The results are summarized in Table 2. A lipid was considered detected if at least two adducts were observed. These results were further compared to those obtained by Progenesis QI. These results suggested that manual curation had a higher identification rate than automatic data pre-processing and identification. It was because manual curation visualized the chromatograms of targeted ions and ignored the rest, whereas automatic data pre-processing required chromatographic deconvolution before spectral matching. Since some GDGTs, especially those lipids with GDGT-3 and GDGT-4 cores, cannot be chromatographically resolved, deconvolution and identification of these compounds by automation face significant challenges.
An illustration using monoglycosyl-hydroxyl-GDGTs is given in Supplementary Figures 8, 9. A summation of all the scans between 23 and 25 min revealed the isotopic envelope of 1G-OH-GDGTs (Supplementary Figure 8A). Reconstructed ion chromatograms of each of these ions resulted in four major chromatographic peaks, each of which was composed of a collection of ions (Supplementary Figure 9) forming a complex isotopic pattern (Supplementary Figures 8B–E). Interpretation of the manually curated chromatograms suggested the presence of 1G-OH-GDGT-0 to 1G-OH-GDGT-4 as their peaks were observed in the extracted ion chromatograms (Figure 10). Nevertheless, this was a convolution problem for automation. 1G-OH-GDGT-2, 1G-OH-GDGT-3, and 1G-OH-GDGT-4 were not chromatographically resolved into distinct spectral features, and only 1G-OH-GDGT-2 was identified by Progenesis QI due to its relatively high abundance.
The Enigma of Crenarchaeol and Its Stereoisomer
Crenarchaeol and its stereoisomer (diastereomer and/or enantiomer) have been detected in marine sediment and suspected particles in seawater and their concentrations in the water column are the basis of the TEX86 paleotemperature proxy (Inglis and Tierney, 2020). On the other hand, recent studies on the cell cultures have revealed that the TEX86 signal is not dependent on growth temperature, but rather the rate of ammonia oxidation and so the energy flux of the archaeal cells (Qin et al., 2015; Hurley et al., 2016; Zhou et al., 2020). There are also questions as to their biosynthesis. Previous studies of N. maritimus have also come to a set of contrasting results.

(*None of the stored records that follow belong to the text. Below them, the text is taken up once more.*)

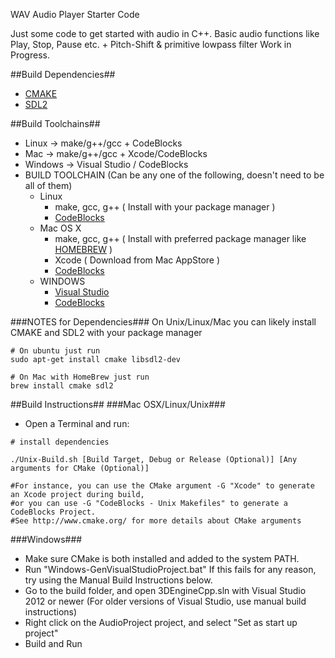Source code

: WAV Audio Player Starter Code

Just some code to get started with audio in C++. Basic audio functions like Play, Stop, Pause etc. + Pitch-Shift & primitive lowpass filter
Work in Progress.

##Build Dependencies##
- [CMAKE](http://www.cmake.org/)
- [SDL2](http://www.libsdl.org/)

##Build Toolchains##
- Linux -> make/g++/gcc + CodeBlocks
- Mac -> make/g++/gcc + Xcode/CodeBlocks
- Windows -> Visual Studio / CodeBlocks
- BUILD TOOLCHAIN (Can be any one of the following, doesn't need to be all of them)
	- Linux
		- make, gcc, g++ ( Install with your package manager )
		- [CodeBlocks](http://www.codeblocks.org/)
	- Mac OS X
		- make, gcc, g++ ( Install with preferred package manager like [HOMEBREW](http://brew.sh/) )
		- Xcode ( Download from Mac AppStore )
		- [CodeBlocks](http://www.codeblocks.org/)
	- WINDOWS
		- [Visual Studio](http://www.visualstudio.com/)
		- [CodeBlocks](http://www.codeblocks.org/)

###NOTES for Dependencies###
On Unix/Linux/Mac you can likely install CMAKE and SDL2 with your package manager
```shell
# On ubuntu just run
sudo apt-get install cmake libsdl2-dev

# On Mac with HomeBrew just run
brew install cmake sdl2
```

##Build Instructions##
###Mac OSX/Linux/Unix###
- Open a Terminal and run:
```Shell
# install dependencies

./Unix-Build.sh [Build Target, Debug or Release (Optional)] [Any arguments for CMake (Optional)]

#For instance, you can use the CMake argument -G "Xcode" to generate an Xcode project during build,
#or you can use -G "CodeBlocks - Unix Makefiles" to generate a CodeBlocks Project.
#See http://www.cmake.org/ for more details about CMake arguments
```

###Windows###
- Make sure CMake is both installed and added to the system PATH.
- Run "Windows-GenVisualStudioProject.bat" If this fails for any reason, try using the Manual Build Instructions below.
- Go to the build folder, and open 3DEngineCpp.sln with Visual Studio 2012 or newer (For older versions of Visual Studio, use manual build instructions)
- Right click on the AudioProject project, and select "Set as start up project"
- Build and Run
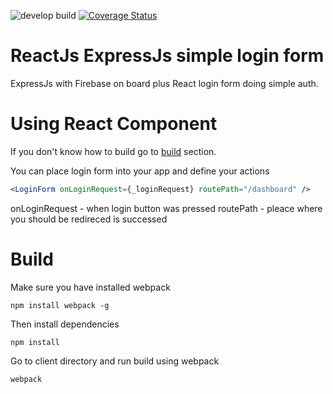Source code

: ![develop build](https://api.travis-ci.org/zawiasam/react-express-login-form.svg?branch=develop)
[![Coverage Status](https://coveralls.io/repos/github/zawiasam/react-express-login-form/badge.svg?branch=develop)](https://coveralls.io/github/zawiasam/react-express-login-form?branch=develop)

# ReactJs ExpressJs simple login form
ExpressJs with Firebase on board plus React login form doing simple auth.

# Using React Component
If you don't know how to build go to [build](#build) section.

You can place login form into your app and define your actions
```jsx
<LoginForm onLoginRequest={_loginRequest} routePath="/dashboard" />
```
onLoginRequest - when login button was pressed
routePath - pleace where you should be redireced is successed

# Build
Make sure you have installed webpack

`npm install webpack -g`

Then install dependencies

`npm install`

Go to client directory and run build using webpack

`webpack`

In an early study (Schouten et al., 2008), the regioisomer of crenarchaeol was not detected from the untreated cellular extract. Small amounts of crenarchaeol regioisomer were only detected after acid hydrolysis. Elling et al. (2014) in contrast, reported that both crenarchaeol and its regioisomer were detected as glycosidic and core lipids in the cultures of N. maritimus. A crenarchaeol core lipid contains one cyclohexane and four cyclopentane rings, though the stereotropic arrangement of crenarchaeol and its regioisomer has not been entirely clear (Sinninghe Damsté et al., 2018). Attempts have been made to synthesis the pair of isomers by classical chemistry, and as a result, a revised structure has been proposed (Holzheimer et al., 2020).
In our analysis of the cellular lipid extracts (Figure 12A), we did not observe a chromatographic separation of crenarchaeol and its proposed isomer (even as tailings), either as the core lipid (Figures 12B,C) or the monoglycosidic form of crenarchaeol (Figures 12D–F). Similarly, a single peak was observed in the ion mobility spectrum corresponding to the core lipids (Figures 12G,H), and the monoglycosidic crenarchaeol (Figures 12I–K). Our current data was inconclusive to provide further insight. While the IMS resolving power of the SYNAPT G2 class systems was inadequate for chiral discrimination, the IMS resolving power of the system permitted resolving isomeric compounds of distinct chemical classes, such as lipids from non-lipid background interferences, or differentiation of lipid subclasses, including diether and tetraether lipids of archaea from the bacterial ester lipids, based on their IM characteristics (Figure 13).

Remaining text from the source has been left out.